* [Exercise instructions]
If a line in the data below holds the word "NodeEnhancer", copy it.
── Source material ──
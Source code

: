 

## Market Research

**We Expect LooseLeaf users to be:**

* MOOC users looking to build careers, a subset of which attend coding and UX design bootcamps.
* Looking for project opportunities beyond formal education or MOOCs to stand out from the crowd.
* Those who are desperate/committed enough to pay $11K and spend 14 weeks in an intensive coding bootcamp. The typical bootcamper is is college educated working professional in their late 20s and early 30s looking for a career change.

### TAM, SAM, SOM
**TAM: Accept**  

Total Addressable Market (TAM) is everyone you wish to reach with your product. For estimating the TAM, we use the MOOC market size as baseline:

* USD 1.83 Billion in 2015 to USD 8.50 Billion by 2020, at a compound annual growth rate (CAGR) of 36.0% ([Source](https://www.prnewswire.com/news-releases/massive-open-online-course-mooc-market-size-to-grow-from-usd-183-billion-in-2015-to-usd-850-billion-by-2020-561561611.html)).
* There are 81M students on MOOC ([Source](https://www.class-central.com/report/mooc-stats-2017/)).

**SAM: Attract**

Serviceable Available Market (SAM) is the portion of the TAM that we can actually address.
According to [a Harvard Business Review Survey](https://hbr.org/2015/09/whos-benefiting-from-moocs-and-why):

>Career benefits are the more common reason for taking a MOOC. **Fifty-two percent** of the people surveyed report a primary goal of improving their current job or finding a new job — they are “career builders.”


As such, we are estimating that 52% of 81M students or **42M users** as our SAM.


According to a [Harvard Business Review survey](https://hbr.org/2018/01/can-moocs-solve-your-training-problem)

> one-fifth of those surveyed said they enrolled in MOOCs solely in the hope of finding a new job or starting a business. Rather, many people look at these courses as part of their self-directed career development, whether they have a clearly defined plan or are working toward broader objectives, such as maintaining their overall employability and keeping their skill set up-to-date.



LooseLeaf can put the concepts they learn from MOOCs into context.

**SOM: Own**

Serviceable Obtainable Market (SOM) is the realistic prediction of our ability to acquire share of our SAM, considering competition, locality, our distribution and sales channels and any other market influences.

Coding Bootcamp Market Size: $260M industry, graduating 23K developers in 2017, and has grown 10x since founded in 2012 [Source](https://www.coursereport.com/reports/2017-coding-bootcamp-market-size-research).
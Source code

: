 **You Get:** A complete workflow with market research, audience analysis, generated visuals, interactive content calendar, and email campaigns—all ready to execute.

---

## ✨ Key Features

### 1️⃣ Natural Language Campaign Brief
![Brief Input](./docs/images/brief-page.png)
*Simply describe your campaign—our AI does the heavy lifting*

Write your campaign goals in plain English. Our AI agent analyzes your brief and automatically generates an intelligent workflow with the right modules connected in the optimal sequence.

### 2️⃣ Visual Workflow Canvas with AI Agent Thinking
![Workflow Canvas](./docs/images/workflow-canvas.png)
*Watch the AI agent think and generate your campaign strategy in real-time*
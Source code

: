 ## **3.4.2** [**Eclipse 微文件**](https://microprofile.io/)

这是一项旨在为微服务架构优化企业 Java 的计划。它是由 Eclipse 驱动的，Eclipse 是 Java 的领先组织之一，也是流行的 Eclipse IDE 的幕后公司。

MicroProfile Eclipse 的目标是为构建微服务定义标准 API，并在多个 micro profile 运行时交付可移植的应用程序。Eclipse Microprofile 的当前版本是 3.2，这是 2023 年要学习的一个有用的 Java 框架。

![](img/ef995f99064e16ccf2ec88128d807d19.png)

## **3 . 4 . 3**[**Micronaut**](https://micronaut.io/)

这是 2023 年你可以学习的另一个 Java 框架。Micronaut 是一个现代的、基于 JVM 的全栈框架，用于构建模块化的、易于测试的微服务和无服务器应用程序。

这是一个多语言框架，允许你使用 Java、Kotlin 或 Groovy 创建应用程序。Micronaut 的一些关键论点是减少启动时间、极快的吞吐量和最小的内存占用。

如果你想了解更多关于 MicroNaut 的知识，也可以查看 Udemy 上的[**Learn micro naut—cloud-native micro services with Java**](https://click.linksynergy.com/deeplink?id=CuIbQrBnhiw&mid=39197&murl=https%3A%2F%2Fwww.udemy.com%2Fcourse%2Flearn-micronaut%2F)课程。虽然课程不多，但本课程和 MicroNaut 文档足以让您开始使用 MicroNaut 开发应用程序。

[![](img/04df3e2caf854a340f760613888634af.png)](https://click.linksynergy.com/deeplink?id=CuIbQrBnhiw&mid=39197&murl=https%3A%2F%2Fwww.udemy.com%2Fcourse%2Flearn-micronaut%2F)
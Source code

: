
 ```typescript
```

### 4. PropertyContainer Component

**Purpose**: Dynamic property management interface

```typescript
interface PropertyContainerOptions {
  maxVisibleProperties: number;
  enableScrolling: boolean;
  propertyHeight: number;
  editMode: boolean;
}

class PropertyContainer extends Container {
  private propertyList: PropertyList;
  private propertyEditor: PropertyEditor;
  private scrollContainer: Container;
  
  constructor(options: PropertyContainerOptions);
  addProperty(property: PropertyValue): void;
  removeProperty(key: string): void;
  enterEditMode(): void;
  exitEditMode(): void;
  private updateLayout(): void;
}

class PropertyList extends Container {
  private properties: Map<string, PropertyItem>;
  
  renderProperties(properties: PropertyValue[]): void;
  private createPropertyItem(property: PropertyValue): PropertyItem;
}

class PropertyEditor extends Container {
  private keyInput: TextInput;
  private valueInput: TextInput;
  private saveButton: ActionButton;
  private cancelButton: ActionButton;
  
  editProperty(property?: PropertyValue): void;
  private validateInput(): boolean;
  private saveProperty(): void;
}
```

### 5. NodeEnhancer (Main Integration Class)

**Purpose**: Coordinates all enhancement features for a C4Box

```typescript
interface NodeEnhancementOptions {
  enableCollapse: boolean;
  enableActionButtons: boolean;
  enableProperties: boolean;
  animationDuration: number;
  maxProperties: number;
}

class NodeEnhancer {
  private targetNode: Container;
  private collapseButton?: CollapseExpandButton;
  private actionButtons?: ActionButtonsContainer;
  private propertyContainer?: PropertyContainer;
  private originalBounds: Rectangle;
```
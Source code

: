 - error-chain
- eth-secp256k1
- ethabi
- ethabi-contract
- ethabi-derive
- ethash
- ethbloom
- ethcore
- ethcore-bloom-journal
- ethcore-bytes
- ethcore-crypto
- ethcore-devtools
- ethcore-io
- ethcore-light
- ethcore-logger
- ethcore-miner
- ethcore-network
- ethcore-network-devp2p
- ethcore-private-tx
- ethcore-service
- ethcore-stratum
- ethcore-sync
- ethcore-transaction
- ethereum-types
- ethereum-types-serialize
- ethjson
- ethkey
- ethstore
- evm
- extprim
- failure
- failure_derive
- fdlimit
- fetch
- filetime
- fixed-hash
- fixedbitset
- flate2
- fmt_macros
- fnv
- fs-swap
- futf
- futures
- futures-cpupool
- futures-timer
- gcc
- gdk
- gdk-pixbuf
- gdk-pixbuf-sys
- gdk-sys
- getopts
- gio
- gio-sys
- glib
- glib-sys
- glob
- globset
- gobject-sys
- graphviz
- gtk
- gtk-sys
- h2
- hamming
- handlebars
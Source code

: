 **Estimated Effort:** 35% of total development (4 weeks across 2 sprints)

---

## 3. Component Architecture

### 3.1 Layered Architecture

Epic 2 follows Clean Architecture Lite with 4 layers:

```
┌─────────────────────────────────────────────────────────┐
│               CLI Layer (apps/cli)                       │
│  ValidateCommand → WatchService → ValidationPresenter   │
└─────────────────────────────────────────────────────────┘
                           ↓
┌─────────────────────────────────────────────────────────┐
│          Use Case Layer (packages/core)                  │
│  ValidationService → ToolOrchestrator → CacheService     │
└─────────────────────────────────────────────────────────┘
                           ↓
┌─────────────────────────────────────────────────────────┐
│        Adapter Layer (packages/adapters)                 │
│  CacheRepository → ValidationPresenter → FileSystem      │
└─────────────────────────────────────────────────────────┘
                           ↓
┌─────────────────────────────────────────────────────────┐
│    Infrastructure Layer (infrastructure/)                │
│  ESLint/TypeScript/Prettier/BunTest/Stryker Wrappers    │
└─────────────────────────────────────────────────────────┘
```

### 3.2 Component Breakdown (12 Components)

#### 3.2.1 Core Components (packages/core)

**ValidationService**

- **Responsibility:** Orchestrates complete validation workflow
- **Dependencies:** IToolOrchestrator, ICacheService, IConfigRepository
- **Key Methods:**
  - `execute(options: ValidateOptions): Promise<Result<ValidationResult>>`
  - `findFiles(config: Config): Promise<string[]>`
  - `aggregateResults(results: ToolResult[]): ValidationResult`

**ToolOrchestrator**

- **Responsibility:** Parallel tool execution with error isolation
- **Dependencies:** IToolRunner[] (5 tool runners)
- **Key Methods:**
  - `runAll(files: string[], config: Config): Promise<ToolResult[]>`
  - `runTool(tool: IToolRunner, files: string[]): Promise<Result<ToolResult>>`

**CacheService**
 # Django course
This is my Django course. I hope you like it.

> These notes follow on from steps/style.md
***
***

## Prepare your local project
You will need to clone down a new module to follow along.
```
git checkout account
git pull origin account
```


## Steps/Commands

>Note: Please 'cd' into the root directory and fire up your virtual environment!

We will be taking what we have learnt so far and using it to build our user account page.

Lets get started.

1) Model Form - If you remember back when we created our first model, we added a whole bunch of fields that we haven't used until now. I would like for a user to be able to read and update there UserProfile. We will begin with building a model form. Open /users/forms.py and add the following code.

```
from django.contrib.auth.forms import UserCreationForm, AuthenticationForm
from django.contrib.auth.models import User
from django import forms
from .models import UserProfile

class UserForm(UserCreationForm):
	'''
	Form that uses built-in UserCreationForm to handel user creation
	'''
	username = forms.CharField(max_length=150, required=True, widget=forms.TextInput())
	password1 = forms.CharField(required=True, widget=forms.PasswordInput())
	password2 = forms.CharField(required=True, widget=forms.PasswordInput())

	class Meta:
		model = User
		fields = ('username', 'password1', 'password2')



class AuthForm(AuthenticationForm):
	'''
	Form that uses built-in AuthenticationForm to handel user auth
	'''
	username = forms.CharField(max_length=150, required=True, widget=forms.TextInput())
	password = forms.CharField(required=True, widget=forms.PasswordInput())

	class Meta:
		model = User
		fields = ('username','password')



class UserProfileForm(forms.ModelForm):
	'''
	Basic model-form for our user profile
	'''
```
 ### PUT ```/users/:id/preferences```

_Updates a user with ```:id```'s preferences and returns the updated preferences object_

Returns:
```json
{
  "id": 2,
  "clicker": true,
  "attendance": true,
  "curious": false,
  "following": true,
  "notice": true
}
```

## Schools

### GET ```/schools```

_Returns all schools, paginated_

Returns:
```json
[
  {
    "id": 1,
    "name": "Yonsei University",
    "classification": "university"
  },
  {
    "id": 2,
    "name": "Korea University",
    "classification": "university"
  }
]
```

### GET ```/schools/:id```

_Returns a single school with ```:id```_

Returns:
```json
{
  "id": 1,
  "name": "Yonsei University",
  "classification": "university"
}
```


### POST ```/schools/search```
───
* [Finished exercise]
### 5. NodeEnhancer (Main Integration Class)
class NodeEnhancer {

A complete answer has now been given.